Reviewers Commentary
On a clear day, you can see the island of Capri, the Amalfi Coast and the Gulf of Salerno, with its shimmering blue waters, from the vineyards of San Salvatore 1988 in the Cilento area of Campania in southern Italy. These are some of the most sought-after summer destinations, with luxury hotels, celebrity chefs and a booming labor force linked to the very lucrative tourism trade.
Giuseppe (“Peppino”) Pagano likes to tell this story. He was walking through his vineyards, taking in this panorama, when it hit him, “Non è solo bellezza, è anche bontà.” I’ve translated his words as, “It’s not just beauty, it is benevolence.”
Despite the views of Capri, the Cilento suffers from a stark economic reality with some of the highest youth unemployment rates in the region of Campania, which averaged above 50% (with one out of two young people without a job) in 2019, the year before COVID-19. A lack of infrastructure and services means only the diehard or the most courageous entrepreneurs will survive in this largely unknown part of southern Italy.
Peppino not only survives, he thrives, with multiple businesses linked to hospitality, restaurants and wine. That’s on top of the mozzarella. His caseificio, or dairy farm, makes some of the best mozzarella di bufala on earth. His stables house 450 heads of water buffalo for the production of Mozzarella di Bufala DOP Campana.
Peppino saw potential in an area of Italy that was otherwise known for hardship and emigration.
“I do everything for the younger generations,” he tells me while walking through the same vineyard rows where he had his illumination. “I want to show them that dreams can be realized in the Cilento.”
With organic and biodynamic cultivations, Peppino farms both grapevines and olives. Solar panels and biogas plants (that use buffalo manure) mean that his operations run entirely off of renewable energy.
He founded one of my favorite roadside eateries, La Dispensa di San Salvatore (check it out: https://www.ladispensa1988.it), where you can order an amazing lunch or stop by the shop to buy organic mozzarella, ricotta, yogurt and even ice cream made with buffalo milk.

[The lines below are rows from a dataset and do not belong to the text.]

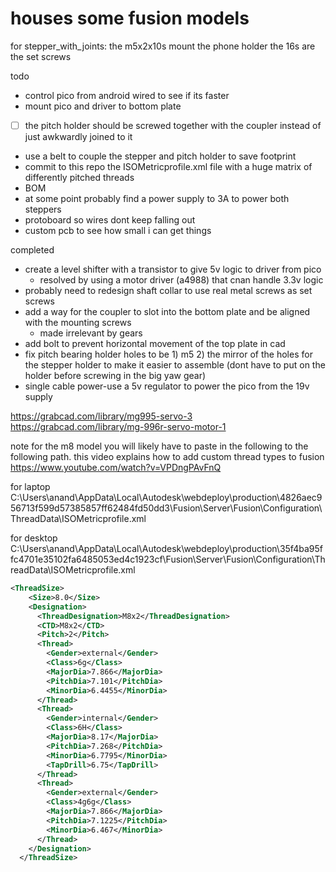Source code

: # houses some fusion models 

for stepper_with_joints:
the m5x2x10s mount the phone holder
the 16s are the set screws

todo
  - control pico from android wired to see if its faster 
  - mount pico and driver to bottom plate 
  - [ ] the pitch holder should be screwed together with the coupler instead of just awkwardly joined to it
  - use a belt to couple the stepper and pitch holder to save footprint
  - commit to this repo the ISOMetricprofile.xml file with a huge matrix of differently pitched threads 
  - BOM 
  - at some point probably find a power supply to 3A to power both steppers
  - protoboard so wires dont keep falling out
  - custom pcb to see how small i can get things 

completed
  - create a level shifter with a transistor to give 5v logic to driver from pico 
      - resolved by using a motor driver (a4988) that cnan handle 3.3v logic
  - probably need to redesign shaft collar to use real metal screws as set screws
  - add a way for the coupler to slot into the bottom plate and be aligned with the mounting screws
    - made irrelevant by gears
  - add bolt to prevent horizontal movement of the top plate in cad 
  - fix pitch bearing holder holes to be 1) m5 2) the mirror of the holes for the stepper holder to make it easier to assemble (dont have to put on the holder before screwing in the big yaw gear)
  - single cable power-use a 5v regulator to power the pico from the 19v supply
  

https://grabcad.com/library/mg995-servo-3
https://grabcad.com/library/mg-996r-servo-motor-1


note for the m8 model you will likely have to paste in the following to the following path. this video explains how to add custom thread types to fusion https://www.youtube.com/watch?v=VPDngPAvFnQ

for laptop 
C:\Users\anand\AppData\Local\Autodesk\webdeploy\production\4826aec956713f599d57385857ff62484fd50dd3\Fusion\Server\Fusion\Configuration\ThreadData\ISOMetricprofile.xml

for desktop 
C:\Users\anand\AppData\Local\Autodesk\webdeploy\production\35f4ba95ffc4701e35102fa6485053ed4c1923cf\Fusion\Server\Fusion\Configuration\ThreadData\ISOMetricprofile.xml

```xml
<ThreadSize>
    <Size>8.0</Size>
    <Designation>
      <ThreadDesignation>M8x2</ThreadDesignation>
      <CTD>M8x2</CTD>
      <Pitch>2</Pitch>
      <Thread>
        <Gender>external</Gender>
        <Class>6g</Class>
        <MajorDia>7.866</MajorDia>
        <PitchDia>7.101</PitchDia>
        <MinorDia>6.4455</MinorDia>
      </Thread>
      <Thread>
        <Gender>internal</Gender>
        <Class>6H</Class>
        <MajorDia>8.17</MajorDia>
        <PitchDia>7.268</PitchDia>
        <MinorDia>6.7795</MinorDia>
        <TapDrill>6.75</TapDrill>
      </Thread>
      <Thread>
        <Gender>external</Gender>
        <Class>4g6g</Class>
        <MajorDia>7.866</MajorDia>
        <PitchDia>7.1225</PitchDia>
        <MinorDia>6.467</MinorDia>
      </Thread>
    </Designation>
  </ThreadSize>
  ```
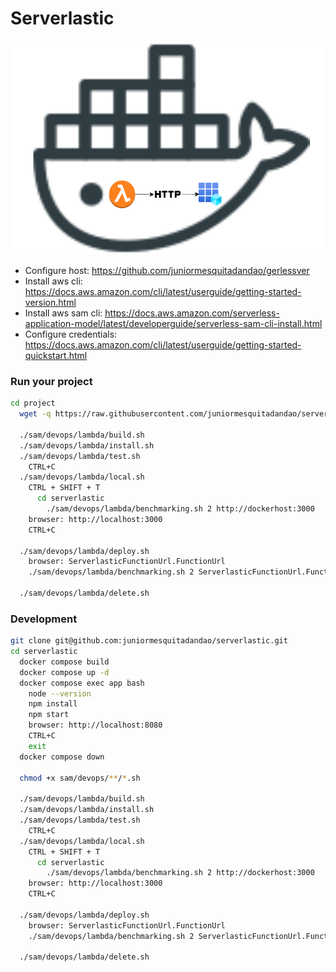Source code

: # Serverlastic

![Architecture](https://raw.githubusercontent.com/juniormesquitadandao/serverlastic/main/sam/architecture.png)

- Configure host: https://github.com/juniormesquitadandao/gerlessver
- Install aws cli: https://docs.aws.amazon.com/cli/latest/userguide/getting-started-version.html
- Install aws sam cli: https://docs.aws.amazon.com/serverless-application-model/latest/developerguide/serverless-sam-cli-install.html
- Configure credentials: https://docs.aws.amazon.com/cli/latest/userguide/getting-started-quickstart.html

### Run your project

```sh
cd project
  wget -q https://raw.githubusercontent.com/juniormesquitadandao/serverlastic/main/install.sh -O serverlastic.sh && sh serverlastic.sh

  ./sam/devops/lambda/build.sh
  ./sam/devops/lambda/install.sh
  ./sam/devops/lambda/test.sh
    CTRL+C
  ./sam/devops/lambda/local.sh
    CTRL + SHIFT + T
      cd serverlastic
        ./sam/devops/lambda/benchmarking.sh 2 http://dockerhost:3000
    browser: http://localhost:3000
    CTRL+C

  ./sam/devops/lambda/deploy.sh
    browser: ServerlasticFunctionUrl.FunctionUrl
    ./sam/devops/lambda/benchmarking.sh 2 ServerlasticFunctionUrl.FunctionUrl

  ./sam/devops/lambda/delete.sh
```

### Development

```sh
git clone git@github.com:juniormesquitadandao/serverlastic.git
cd serverlastic
  docker compose build
  docker compose up -d
  docker compose exec app bash
    node --version
    npm install
    npm start
    browser: http://localhost:8080
    CTRL+C
    exit
  docker compose down

  chmod +x sam/devops/**/*.sh

  ./sam/devops/lambda/build.sh
  ./sam/devops/lambda/install.sh
  ./sam/devops/lambda/test.sh
    CTRL+C
  ./sam/devops/lambda/local.sh
    CTRL + SHIFT + T
      cd serverlastic
        ./sam/devops/lambda/benchmarking.sh 2 http://dockerhost:3000
    browser: http://localhost:3000
    CTRL+C

  ./sam/devops/lambda/deploy.sh
    browser: ServerlasticFunctionUrl.FunctionUrl
    ./sam/devops/lambda/benchmarking.sh 2 ServerlasticFunctionUrl.FunctionUrl

  ./sam/devops/lambda/delete.sh
```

A few years ago, Peppino opened a fine-dining restaurant in the Savoy Beach Hotel that he owns. The restaurant, Tre Olivi, with chef Giovanni Solofra, grabbed headlines across Italy when it earned an exceptional two Michelin stars straight out of the gate.
“Tre Olivi burst onto the culinary scene after being awarded two Michelin stars when previously it held none, so impressed were our inspectors by the skillful chef here,” writes the MICHELIN Guide.
Peppino’s latest project is a wine bar inside the archeological park of Paestum. He bought an abandoned building directly across the pathway from the magnificent Greek temple of Athena (built in 500 BC) and is creating a library cellar of local bottles.
“These are the ingredients that make a great wine. I was inspired by the idea that I could do things to improve the situation here,” says Peppino Pagano of his native Cilento. “This is my way of communicating. This is a way of expressing myself without using my voice. This is my way of talking by way of my thoughts.”
We are proud to present the Green Emblem award to Peppino Pagano of San Salvatore 1988. He represents an inspiring model of sustainability that applies to people of all ages in the Cilento who seek a better and more prosperous future.
About the Producer
As its name suggests, San Salvatore 1988 is a relatively young estate founded by Giuseppe Pagano (affectionately named “Peppino”) not far from the archeological park of Paestum in Campania. The estate has 25 hectares of vines in Cannito, a sloping terrain that sits directly under the Monte Calpazio that rises 550 meters above sea level.
Peppino recognized this site for its ideal conditions with limestone clay soils, steep diurnal shifts from the mountains that help to develop acidity and constant breezes from the seashore to keep the vines healthy.
Many of his wines, like the top-shelf Aglianico Omaggio a Gillo Dorfles, have colorful labels featuring the artwork of Italian painter and philosopher Gillo Dorfles. He makes excellent whites, including the Fiano Pian di Stio and the Greco Calpazio. There is a rosé Metodo Classico sparkling wine made with Aglianco and a popular “no sulfites” expression made with the same native variety.
The identity of this wine estate reflects the personality of its founder. Peppino is unrivaled in his passion, enthusiasm and optimism for the Cilento.